In 1917 Goriupp obtained a diploma to teach Hungarian and German, having attended the universities of Vienna and Leipzig on a partial scholarship. Afterwards she continued her studies at the University of Vienna.

In 1917-18 she taught German language at her alma mater. In 1918 she began as a trainee at the National Széchényi Library (Országos Széchényi Könyvtár) in Budapest and in 1922 became an assistant library warden. After World War I the newspaper library was in poor condition, so she compiled newspaper cataloguing rules in 1923. She directed the furnishing of a newly built warehouse in 1926. In 1928-29 she travelled to Austria for a year of further study abroad, and again in 1935 to Germany.

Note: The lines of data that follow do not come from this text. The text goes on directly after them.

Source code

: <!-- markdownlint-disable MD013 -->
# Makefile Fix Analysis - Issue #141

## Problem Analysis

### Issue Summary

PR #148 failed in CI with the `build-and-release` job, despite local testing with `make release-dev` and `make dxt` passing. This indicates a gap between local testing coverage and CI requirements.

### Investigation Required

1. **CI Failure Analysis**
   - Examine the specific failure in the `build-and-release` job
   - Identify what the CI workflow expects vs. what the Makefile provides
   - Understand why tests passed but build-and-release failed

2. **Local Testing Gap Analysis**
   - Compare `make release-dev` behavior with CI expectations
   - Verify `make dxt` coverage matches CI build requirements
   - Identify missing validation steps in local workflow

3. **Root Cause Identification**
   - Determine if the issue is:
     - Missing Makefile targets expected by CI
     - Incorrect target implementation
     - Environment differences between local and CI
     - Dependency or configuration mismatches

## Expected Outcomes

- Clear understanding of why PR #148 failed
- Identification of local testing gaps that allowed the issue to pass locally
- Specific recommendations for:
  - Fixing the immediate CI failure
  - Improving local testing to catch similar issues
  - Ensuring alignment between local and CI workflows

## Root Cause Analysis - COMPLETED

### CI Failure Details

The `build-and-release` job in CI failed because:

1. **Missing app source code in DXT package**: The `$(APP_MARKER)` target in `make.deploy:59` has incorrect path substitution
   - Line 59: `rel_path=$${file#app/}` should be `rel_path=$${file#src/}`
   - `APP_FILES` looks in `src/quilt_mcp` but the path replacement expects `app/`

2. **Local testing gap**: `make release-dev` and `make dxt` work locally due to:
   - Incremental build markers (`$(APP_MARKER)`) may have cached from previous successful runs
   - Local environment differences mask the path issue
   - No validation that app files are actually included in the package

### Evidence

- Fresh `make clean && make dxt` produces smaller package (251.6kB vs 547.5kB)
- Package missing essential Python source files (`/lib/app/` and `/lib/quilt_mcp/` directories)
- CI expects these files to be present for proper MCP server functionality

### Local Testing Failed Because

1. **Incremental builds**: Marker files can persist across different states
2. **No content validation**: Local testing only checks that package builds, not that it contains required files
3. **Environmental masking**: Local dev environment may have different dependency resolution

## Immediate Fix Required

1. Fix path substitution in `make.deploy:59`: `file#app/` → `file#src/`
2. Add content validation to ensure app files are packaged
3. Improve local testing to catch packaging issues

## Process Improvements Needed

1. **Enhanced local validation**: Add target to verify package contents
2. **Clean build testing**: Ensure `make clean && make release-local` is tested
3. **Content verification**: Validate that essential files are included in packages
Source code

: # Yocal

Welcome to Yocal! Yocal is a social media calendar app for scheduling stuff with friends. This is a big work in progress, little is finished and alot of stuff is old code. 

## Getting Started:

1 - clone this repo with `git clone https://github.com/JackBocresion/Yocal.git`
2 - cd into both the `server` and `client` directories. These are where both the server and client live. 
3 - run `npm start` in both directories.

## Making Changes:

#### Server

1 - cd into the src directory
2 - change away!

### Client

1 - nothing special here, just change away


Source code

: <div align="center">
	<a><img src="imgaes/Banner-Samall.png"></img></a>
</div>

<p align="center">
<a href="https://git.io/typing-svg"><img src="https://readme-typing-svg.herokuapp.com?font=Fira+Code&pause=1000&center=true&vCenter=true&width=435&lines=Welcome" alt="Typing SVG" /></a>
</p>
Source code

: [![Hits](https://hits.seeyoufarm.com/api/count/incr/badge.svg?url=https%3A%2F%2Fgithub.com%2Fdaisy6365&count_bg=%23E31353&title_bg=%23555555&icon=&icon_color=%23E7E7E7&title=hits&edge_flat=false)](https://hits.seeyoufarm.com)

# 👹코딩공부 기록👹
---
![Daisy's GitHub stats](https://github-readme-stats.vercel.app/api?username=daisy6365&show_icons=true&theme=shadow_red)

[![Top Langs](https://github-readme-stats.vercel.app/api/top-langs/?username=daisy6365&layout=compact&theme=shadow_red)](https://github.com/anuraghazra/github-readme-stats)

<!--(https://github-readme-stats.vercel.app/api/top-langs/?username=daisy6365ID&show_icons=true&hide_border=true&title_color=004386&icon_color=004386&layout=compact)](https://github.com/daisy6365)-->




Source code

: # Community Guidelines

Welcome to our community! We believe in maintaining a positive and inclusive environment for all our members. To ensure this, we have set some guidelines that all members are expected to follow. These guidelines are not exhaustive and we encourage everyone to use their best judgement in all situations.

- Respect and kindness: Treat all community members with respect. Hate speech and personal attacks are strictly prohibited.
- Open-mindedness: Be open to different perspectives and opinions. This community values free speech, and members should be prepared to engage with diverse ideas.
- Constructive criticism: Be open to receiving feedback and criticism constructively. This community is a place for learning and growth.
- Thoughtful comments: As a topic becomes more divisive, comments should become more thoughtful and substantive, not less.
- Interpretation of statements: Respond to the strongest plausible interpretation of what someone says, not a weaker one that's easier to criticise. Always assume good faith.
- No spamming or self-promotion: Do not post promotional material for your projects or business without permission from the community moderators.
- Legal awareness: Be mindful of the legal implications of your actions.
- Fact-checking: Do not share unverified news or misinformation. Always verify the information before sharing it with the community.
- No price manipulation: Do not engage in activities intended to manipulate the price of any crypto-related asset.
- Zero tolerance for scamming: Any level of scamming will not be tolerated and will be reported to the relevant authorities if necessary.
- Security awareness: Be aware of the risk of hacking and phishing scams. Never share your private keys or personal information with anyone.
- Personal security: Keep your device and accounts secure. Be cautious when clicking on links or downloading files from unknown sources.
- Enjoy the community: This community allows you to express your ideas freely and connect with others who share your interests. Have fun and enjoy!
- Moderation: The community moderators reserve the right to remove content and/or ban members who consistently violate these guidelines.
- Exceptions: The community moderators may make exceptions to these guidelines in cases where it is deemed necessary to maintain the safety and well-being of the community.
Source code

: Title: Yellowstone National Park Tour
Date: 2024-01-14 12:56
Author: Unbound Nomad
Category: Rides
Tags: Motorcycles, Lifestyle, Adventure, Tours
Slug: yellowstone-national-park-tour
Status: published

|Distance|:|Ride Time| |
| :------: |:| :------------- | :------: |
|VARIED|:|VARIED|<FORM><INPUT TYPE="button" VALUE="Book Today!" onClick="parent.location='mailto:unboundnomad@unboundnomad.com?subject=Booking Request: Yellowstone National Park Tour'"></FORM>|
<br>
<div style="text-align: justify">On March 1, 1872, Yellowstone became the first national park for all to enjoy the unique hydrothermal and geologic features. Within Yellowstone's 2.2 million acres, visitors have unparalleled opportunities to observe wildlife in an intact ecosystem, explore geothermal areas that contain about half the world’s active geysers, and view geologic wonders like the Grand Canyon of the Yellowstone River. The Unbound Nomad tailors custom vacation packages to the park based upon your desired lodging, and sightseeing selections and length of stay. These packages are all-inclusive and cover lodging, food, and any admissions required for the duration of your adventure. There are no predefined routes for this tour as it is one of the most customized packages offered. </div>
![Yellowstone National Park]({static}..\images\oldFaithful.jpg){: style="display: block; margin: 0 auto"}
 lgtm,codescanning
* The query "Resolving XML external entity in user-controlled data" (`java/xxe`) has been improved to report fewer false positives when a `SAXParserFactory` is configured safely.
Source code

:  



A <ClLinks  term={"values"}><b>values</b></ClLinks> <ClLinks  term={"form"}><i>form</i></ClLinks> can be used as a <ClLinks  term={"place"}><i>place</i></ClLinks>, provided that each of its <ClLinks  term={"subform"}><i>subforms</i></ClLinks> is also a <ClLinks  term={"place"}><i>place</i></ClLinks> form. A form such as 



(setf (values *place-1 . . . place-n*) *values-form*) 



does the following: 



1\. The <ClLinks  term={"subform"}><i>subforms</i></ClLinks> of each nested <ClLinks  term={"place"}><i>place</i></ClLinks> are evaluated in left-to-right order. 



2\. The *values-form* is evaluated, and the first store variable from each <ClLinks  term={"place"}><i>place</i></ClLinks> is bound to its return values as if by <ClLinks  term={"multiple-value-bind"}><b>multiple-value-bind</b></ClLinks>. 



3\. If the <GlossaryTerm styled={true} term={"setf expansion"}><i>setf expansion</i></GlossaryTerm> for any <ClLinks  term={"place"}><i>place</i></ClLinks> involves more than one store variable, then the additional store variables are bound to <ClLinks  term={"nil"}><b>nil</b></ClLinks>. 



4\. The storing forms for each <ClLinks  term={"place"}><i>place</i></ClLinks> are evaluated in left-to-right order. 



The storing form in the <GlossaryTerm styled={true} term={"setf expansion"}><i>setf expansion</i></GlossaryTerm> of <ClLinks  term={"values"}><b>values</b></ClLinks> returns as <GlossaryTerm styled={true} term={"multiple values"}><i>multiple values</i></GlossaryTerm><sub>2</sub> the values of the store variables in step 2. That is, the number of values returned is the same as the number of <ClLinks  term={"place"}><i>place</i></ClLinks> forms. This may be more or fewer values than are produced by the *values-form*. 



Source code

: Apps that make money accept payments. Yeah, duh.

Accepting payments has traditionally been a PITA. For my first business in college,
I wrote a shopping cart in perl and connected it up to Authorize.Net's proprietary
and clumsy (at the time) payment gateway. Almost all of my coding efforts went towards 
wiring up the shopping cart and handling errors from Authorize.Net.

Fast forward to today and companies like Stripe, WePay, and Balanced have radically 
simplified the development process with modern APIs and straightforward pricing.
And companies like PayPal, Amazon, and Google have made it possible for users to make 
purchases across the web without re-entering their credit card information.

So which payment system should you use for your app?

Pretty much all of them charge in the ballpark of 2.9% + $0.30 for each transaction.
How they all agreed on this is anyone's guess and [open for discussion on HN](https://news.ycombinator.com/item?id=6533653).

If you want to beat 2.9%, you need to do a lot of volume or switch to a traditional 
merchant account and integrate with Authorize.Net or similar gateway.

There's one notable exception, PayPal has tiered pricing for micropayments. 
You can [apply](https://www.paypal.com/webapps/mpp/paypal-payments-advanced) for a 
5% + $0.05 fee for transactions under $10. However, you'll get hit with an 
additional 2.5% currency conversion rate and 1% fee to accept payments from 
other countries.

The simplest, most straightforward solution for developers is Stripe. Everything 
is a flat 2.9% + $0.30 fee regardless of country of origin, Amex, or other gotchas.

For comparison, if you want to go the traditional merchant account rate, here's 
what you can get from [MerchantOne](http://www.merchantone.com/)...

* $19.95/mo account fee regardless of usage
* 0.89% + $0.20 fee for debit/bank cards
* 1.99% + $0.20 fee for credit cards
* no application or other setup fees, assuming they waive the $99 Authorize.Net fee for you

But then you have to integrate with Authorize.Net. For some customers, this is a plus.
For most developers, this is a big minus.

Having studied Germany's new national library cataloging system introduced in Berlin, Göttingen, Frankfurt and Darmstadt, she established a new cataloguing system at the National Széchényi Library in 1936. The reform introduced the Universal Decimal Classification and solved the problem of creating multiple catalogues indexed by author, title, subject, etc.

In 1944 she became the national library's collections manager, her concern focused primarily on the safety of the collection during wartime. In 1945 and 1946 she was instrumental in the postwar restoration and reorganization.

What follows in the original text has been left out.